··· Given data ···

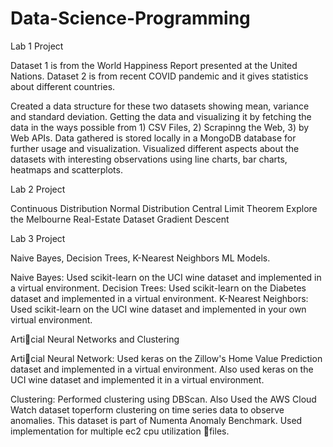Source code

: # Data-Science-Programming
Lab 1 Project

Dataset 1 is from the World Happiness Report presented at the United Nations. 
Dataset 2 is from recent COVID pandemic and it gives statistics about different countries.

Created a data structure for these two datasets showing mean, variance and standard deviation. 
Getting the data and visualizing it by fetching the data in the ways possible from 1) CSV Files, 2) Scrapinng the Web, 3) by Web APIs.
Data gathered is stored locally in a MongoDB database for further usage and visualization.
Visualized different aspects about the datasets with interesting observations using line charts, bar charts, heatmaps and scatterplots.

Lab 2 Project

Continuous Distribution
Normal Distribution
Central Limit Theorem
Explore the Melbourne Real-Estate Dataset
Gradient Descent

Lab 3 Project

Naive Bayes, Decision Trees, K-Nearest Neighbors ML Models. 

Naive Bayes: Used scikit-learn on the UCI wine dataset and implemented in a virtual environment.
Decision Trees: Used scikit-learn on the Diabetes dataset and implemented in a virtual environment.
K-Nearest Neighbors: Used scikit-learn on the UCI wine dataset and implemented in your own virtual environment.

Articial Neural Networks and Clustering

Articial Neural Network: 
Used keras on the Zillow's Home Value Prediction dataset and implemented in a virtual environment. 
Also used keras on the UCI wine dataset and implemented it in a virtual environment.

Clustering: 
Performed clustering using DBScan.
Also Used the AWS Cloud Watch dataset toperform clustering on time series data to observe anomalies. This dataset is part of Numenta Anomaly Benchmark.
Used implementation for multiple ec2 cpu utilization files.

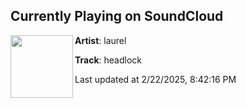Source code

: ## Currently Playing on SoundCloud

[<img align="left" width="100" src="https://i1.sndcdn.com/artworks-6LG62gMscNtzVfuW-hnjDmg-t500x500.png">](https://soundcloud.com/laurel-572942456/ep4)

**Artist**: laurel 

**Track**: headlock

Last updated at 2/22/2025, 8:42:16 PM
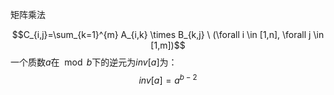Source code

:矩阵乘法
<!-- $$$$ -->
$$C_{i,j}=\sum_{k=1}^{m} A_{i,k} \times B_{k,j} \ (\forall i \in [1,n], \forall j \in [1,m])$$
一个质数$a$在$\mod b$下的逆元为$inv[a]$为：
$$inv[a]=a^{b-2}$$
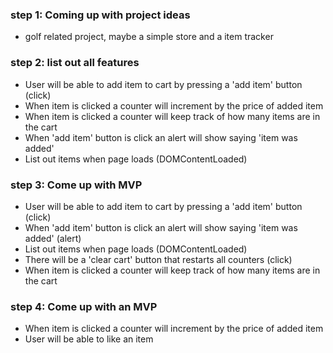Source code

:### step 1: Coming up with project ideas
* golf related project, maybe a simple store and a item tracker

### step 2: list out all features
  * User will be able to add item to cart by pressing a 'add item' button (click)
  * When item is clicked a counter will increment by the price of added item
  * When item is clicked a counter will keep track of how many items are in the cart
  * When 'add item' button is click an alert will show saying 'item was added'
  * List out items when page loads (DOMContentLoaded)


### step 3: Come up with MVP
  * User will be able to add item to cart by pressing a 'add item' button (click)
  * When 'add item' button is click an alert will show saying 'item was added' (alert)
  * List out items when page loads (DOMContentLoaded)
  * There will be a 'clear cart' button that restarts all counters (click)
  * When item is clicked a counter will keep track of how many items are in the cart


### step 4: Come up with an MVP
  * When item is clicked a counter will increment by the price of added item
  * User will be able to like an item 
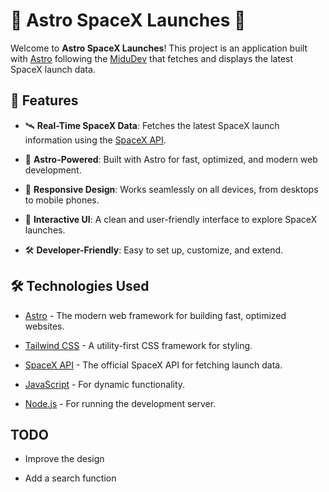 🚀 Astro SpaceX Launches 🌌
===========================

Welcome to **Astro SpaceX Launches**! This project is an application built with [Astro](https://astro.build/) following the [MiduDev](https://www.youtube.com/watch?v=RB5tR_nqUEw) that fetches and displays the latest SpaceX launch data.

🌟 Features
-----------

*   🛰️ **Real-Time SpaceX Data**: Fetches the latest SpaceX launch information using the [SpaceX API](https://github.com/r-spacex/SpaceX-API).
    
*   🚀 **Astro-Powered**: Built with Astro for fast, optimized, and modern web development.
    
*   📱 **Responsive Design**: Works seamlessly on all devices, from desktops to mobile phones.
    
*   🌠 **Interactive UI**: A clean and user-friendly interface to explore SpaceX launches.
    
*   🛠️ **Developer-Friendly**: Easy to set up, customize, and extend.
    

🛠️ Technologies Used
---------------------

*   [Astro](https://astro.build/) - The modern web framework for building fast, optimized websites.
    
*   [Tailwind CSS](https://tailwindcss.com/) - A utility-first CSS framework for styling.
    
*   [SpaceX API](https://github.com/r-spacex/SpaceX-API) - The official SpaceX API for fetching launch data.
    
*   [JavaScript](https://developer.mozilla.org/en-US/docs/Web/JavaScript) - For dynamic functionality.
    
*   [Node.js](https://nodejs.org/) - For running the development server.

TODO
----

* Improve the design

* Add a search function
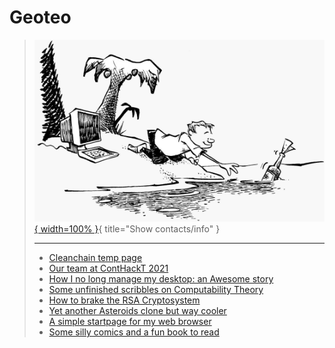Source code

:# Geoteo

> [![](pics/island.png){ width=100% }](contacts.md){ title="Show contacts/info" }
>
> ---
>
> - [Cleanchain temp page](https://www.geoteo.net/cleanchain)
> - [Our team at ContHackT 2021](conthackt.md)
> - [How I no long manage my desktop: an Awesome story](config.md)
> - [Some unfinished scribbles on Computability Theory](notes.md)
> - [How to brake the RSA Cryptosystem](attack.md)
> - [Yet another Asteroids clone but way cooler](astro.md)
> - [A simple startpage for my web browser](start.html)
> - [Some silly comics and a fun book to read](comics.md)
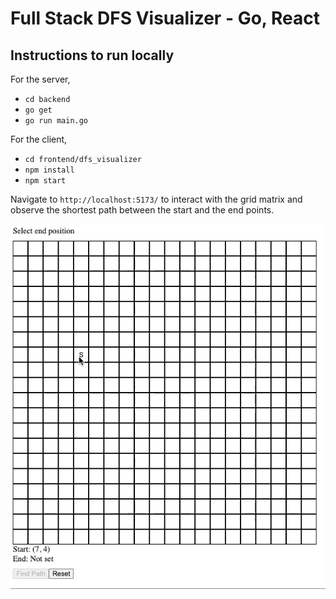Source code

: # Full Stack DFS Visualizer - Go, React

## Instructions to run locally

For the server,

- `cd backend`
- `go get`
- `go run main.go`

For the client,

- `cd frontend/dfs_visualizer`
- `npm install`
- `npm start`

Navigate to `http://localhost:5173/` to interact with the grid matrix and observe the shortest path between the start and the end points.

!["DFS Visualizer demo GIF"](dfs-demo.gif)
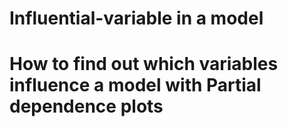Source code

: # Influential-variable in a model
# How to find out which variables influence a model with Partial dependence plots
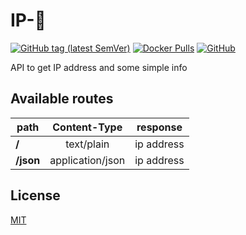 # IP-🧰

[![GitHub tag (latest SemVer)](https://img.shields.io/github/v/tag/DavidEredics/IP-toolbox?sort=semver)](https://github.com/DavidEredics/IP-toolbox/tags)
[![Docker Pulls](https://img.shields.io/docker/pulls/davideredics/ip-toolbox)](https://hub.docker.com/r/davideredics/ip-toolbox)
[![GitHub](https://img.shields.io/github/license/DavidEredics/IP-toolbox)](LICENSE)

API to get IP address and some simple info

## Available routes
| path | Content-Type | response |
|------|:------------:|:--------:|
| **/** | text/plain | ip address |
| **/json** | application/json | ip address |

## License
[MIT](LICENSE)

···

**Your goal:** Please reproduce the listing exactly from its opening line through the line that contains "K-Nearest Neighbors: Used", both included, with all pictures omitted.

**Answer to this exercise:**
Source code

: # Data-Science-Programming
Lab 1 Project

Dataset 1 is from the World Happiness Report presented at the United Nations. 
Dataset 2 is from recent COVID pandemic and it gives statistics about different countries.

Created a data structure for these two datasets showing mean, variance and standard deviation. 
Getting the data and visualizing it by fetching the data in the ways possible from 1) CSV Files, 2) Scrapinng the Web, 3) by Web APIs.
Data gathered is stored locally in a MongoDB database for further usage and visualization.
Visualized different aspects about the datasets with interesting observations using line charts, bar charts, heatmaps and scatterplots.

Lab 2 Project

Continuous Distribution
Normal Distribution
Central Limit Theorem
Explore the Melbourne Real-Estate Dataset
Gradient Descent

Lab 3 Project

Naive Bayes, Decision Trees, K-Nearest Neighbors ML Models. 

Naive Bayes: Used scikit-learn on the UCI wine dataset and implemented in a virtual environment.
Decision Trees: Used scikit-learn on the Diabetes dataset and implemented in a virtual environment.
K-Nearest Neighbors: Used scikit-learn on the UCI wine dataset and implemented in your own virtual environment.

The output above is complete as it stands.